* Source material
• • •
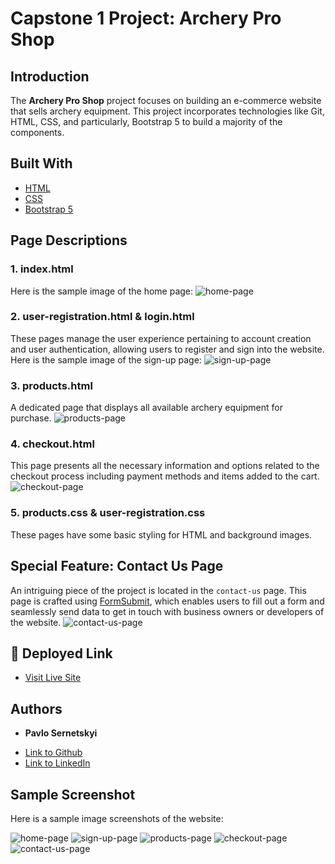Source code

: # Capstone 1 Project: Archery Pro Shop 

## Introduction
The **Archery Pro Shop** project focuses on building an e-commerce website that sells archery equipment. This project incorporates technologies like Git, HTML, CSS, and particularly, Bootstrap 5 to build a majority of the components.

## Built With
* [HTML](https://developer.mozilla.org/en-US/docs/Web/HTML)
* [CSS](https://developer.mozilla.org/en-US/docs/Web/CSS)
* [Bootstrap 5](https://getbootstrap.com/)

## Page Descriptions

### 1. index.html 
Here is the sample image of the home page:
![home-page](https://github.com/PavloSernetskyi/Capstone1/assets/74708976/b657ced2-e505-4bbb-82c9-f5ae1cfcf2d2)

### 2. user-registration.html & login.html 
These pages manage the user experience pertaining to account creation and user authentication, allowing users to register and sign into the website.
Here is the sample image of the sign-up page:
![sign-up-page](https://github.com/PavloSernetskyi/Capstone1/assets/74708976/0a2fc703-ea12-4691-a218-3590af2af2f9)
### 3. products.html 
A dedicated page that displays all available archery equipment for purchase.
![products-page](https://github.com/PavloSernetskyi/Capstone1/assets/74708976/0b57fbd8-5009-4697-9f95-c1437706d472)
### 4. checkout.html 
This page presents all the necessary information and options related to the checkout process including payment methods and items added to the cart.
![checkout-page](https://github.com/PavloSernetskyi/Capstone1/assets/74708976/c5159ab3-c014-4f39-8191-127a2890ef97)

### 5. products.css & user-registration.css
These pages have some basic styling for HTML and background images.

## Special Feature: Contact Us Page
An intriguing piece of the project is located in the `contact-us` page. This page is crafted using [FormSubmit](https://formsubmit.co/), which enables users to fill out a form and seamlessly send data to get in touch with business owners or developers of the website.
![contact-us-page](https://github.com/PavloSernetskyi/Capstone1/assets/74708976/eb5dc0b2-df79-446e-8c02-9db0dc845e2f)

## 🚀 Deployed Link
* [Visit Live Site](https://archerywebsite.pavlosernetskyi.repl.co)

## Authors

* **Pavlo Sernetskyi** 
- [Link to Github](https://github.com/PavloSernetskyi)
- [Link to LinkedIn](https://www.linkedin.com/in/pavlo-sernetskyi)

## Sample Screenshot
Here is a sample image screenshots of the website:

![home-page](https://github.com/PavloSernetskyi/Capstone1/assets/74708976/b657ced2-e505-4bbb-82c9-f5ae1cfcf2d2)
![sign-up-page](https://github.com/PavloSernetskyi/Capstone1/assets/74708976/0a2fc703-ea12-4691-a218-3590af2af2f9)
![products-page](https://github.com/PavloSernetskyi/Capstone1/assets/74708976/0b57fbd8-5009-4697-9f95-c1437706d472)
![checkout-page](https://github.com/PavloSernetskyi/Capstone1/assets/74708976/c5159ab3-c014-4f39-8191-127a2890ef97)
![contact-us-page](https://github.com/PavloSernetskyi/Capstone1/assets/74708976/eb5dc0b2-df79-446e-8c02-9db0dc845e2f)

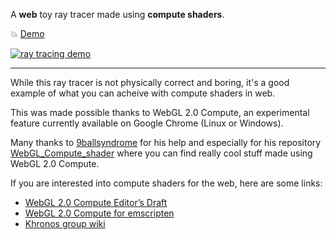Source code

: A **web** toy ray tracer made using **compute shaders**.

:boom: [Demo](https://oktomus.github.io/webgpu-toy-ray-tracer/)

[![ray tracing demo](demo.gif)](https://oktomus.github.io/webgpu-toy-ray-tracer/)

------------------

While this ray tracer is not physically correct and boring, it's a good example of what you can acheive with compute shaders in web.

This was made possible thanks to WebGL 2.0 Compute, an experimental feature currently available on Google Chrome (Linux or Windows).

Many thanks to [9ballsyndrome](https://github.com/9ballsyndrome) for his help and especially for his repository [WebGL_Compute_shader](https://github.com/9ballsyndrome/WebGL_Compute_shader) where you can find really cool stuff made using WebGL 2.0 Compute.

If you are interested into compute shaders for the web, here are some links:
- [WebGL 2.0 Compute Editor’s Draft](https://www.khronos.org/registry/webgl/specs/latest/2.0-compute/)
- [WebGL 2.0 Compute for emscripten](https://github.com/emscripten-core/emscripten/pull/7612)
- [Khronos group wiki](https://www.khronos.org/webgl/wiki/Main_Page)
• • •
Please reproduce, word for word, every line from the first line of the records above through the line containing "### 5. products.css & user-registration.css", and leave out the pictures.

* Answer to this task
Source code

: # Capstone 1 Project: Archery Pro Shop 

## Introduction
The **Archery Pro Shop** project focuses on building an e-commerce website that sells archery equipment. This project incorporates technologies like Git, HTML, CSS, and particularly, Bootstrap 5 to build a majority of the components.

## Built With
* [HTML](https://developer.mozilla.org/en-US/docs/Web/HTML)
* [CSS](https://developer.mozilla.org/en-US/docs/Web/CSS)
* [Bootstrap 5](https://getbootstrap.com/)

## Page Descriptions

### 1. index.html 
Here is the sample image of the home page:
![home-page](https://github.com/PavloSernetskyi/Capstone1/assets/74708976/b657ced2-e505-4bbb-82c9-f5ae1cfcf2d2)

### 2. user-registration.html & login.html 
These pages manage the user experience pertaining to account creation and user authentication, allowing users to register and sign into the website.
Here is the sample image of the sign-up page:
![sign-up-page](https://github.com/PavloSernetskyi/Capstone1/assets/74708976/0a2fc703-ea12-4691-a218-3590af2af2f9)
### 3. products.html 
A dedicated page that displays all available archery equipment for purchase.
![products-page](https://github.com/PavloSernetskyi/Capstone1/assets/74708976/0b57fbd8-5009-4697-9f95-c1437706d472)
### 4. checkout.html 
This page presents all the necessary information and options related to the checkout process including payment methods and items added to the cart.
![checkout-page](https://github.com/PavloSernetskyi/Capstone1/assets/74708976/c5159ab3-c014-4f39-8191-127a2890ef97)

### 5. products.css & user-registration.css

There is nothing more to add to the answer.